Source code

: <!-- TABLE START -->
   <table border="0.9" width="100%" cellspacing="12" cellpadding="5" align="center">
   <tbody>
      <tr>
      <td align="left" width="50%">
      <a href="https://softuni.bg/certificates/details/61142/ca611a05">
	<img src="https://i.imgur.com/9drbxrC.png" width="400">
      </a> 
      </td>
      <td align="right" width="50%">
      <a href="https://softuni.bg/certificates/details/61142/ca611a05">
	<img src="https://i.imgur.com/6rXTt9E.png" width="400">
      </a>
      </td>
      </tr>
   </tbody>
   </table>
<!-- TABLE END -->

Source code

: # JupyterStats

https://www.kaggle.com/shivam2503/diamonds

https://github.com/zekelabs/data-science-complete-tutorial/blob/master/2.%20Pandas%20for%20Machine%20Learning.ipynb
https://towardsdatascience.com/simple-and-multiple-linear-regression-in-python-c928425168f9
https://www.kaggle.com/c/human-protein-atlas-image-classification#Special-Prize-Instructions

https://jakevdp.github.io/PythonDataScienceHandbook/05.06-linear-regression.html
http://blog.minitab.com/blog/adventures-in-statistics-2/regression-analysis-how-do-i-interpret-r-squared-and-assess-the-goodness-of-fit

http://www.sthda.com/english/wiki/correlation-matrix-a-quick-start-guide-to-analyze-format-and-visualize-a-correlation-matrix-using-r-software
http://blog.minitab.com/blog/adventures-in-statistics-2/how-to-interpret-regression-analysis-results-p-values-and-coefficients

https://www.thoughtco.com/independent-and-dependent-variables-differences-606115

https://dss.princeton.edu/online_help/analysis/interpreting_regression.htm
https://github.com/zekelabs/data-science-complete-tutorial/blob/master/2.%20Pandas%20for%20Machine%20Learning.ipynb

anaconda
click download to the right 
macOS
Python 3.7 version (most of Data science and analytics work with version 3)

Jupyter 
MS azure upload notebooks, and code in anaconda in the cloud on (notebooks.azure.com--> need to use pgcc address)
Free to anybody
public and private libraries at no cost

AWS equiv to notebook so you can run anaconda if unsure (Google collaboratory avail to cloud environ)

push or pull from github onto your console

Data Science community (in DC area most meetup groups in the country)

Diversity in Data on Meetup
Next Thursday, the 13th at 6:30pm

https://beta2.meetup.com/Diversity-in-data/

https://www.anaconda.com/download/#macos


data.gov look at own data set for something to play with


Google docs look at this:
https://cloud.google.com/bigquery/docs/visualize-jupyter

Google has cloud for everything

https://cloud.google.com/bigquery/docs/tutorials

> [What the task asks]:
Determine the number of lines in the records that include the string "look", and respond with that number only.

> [Answer section]:
2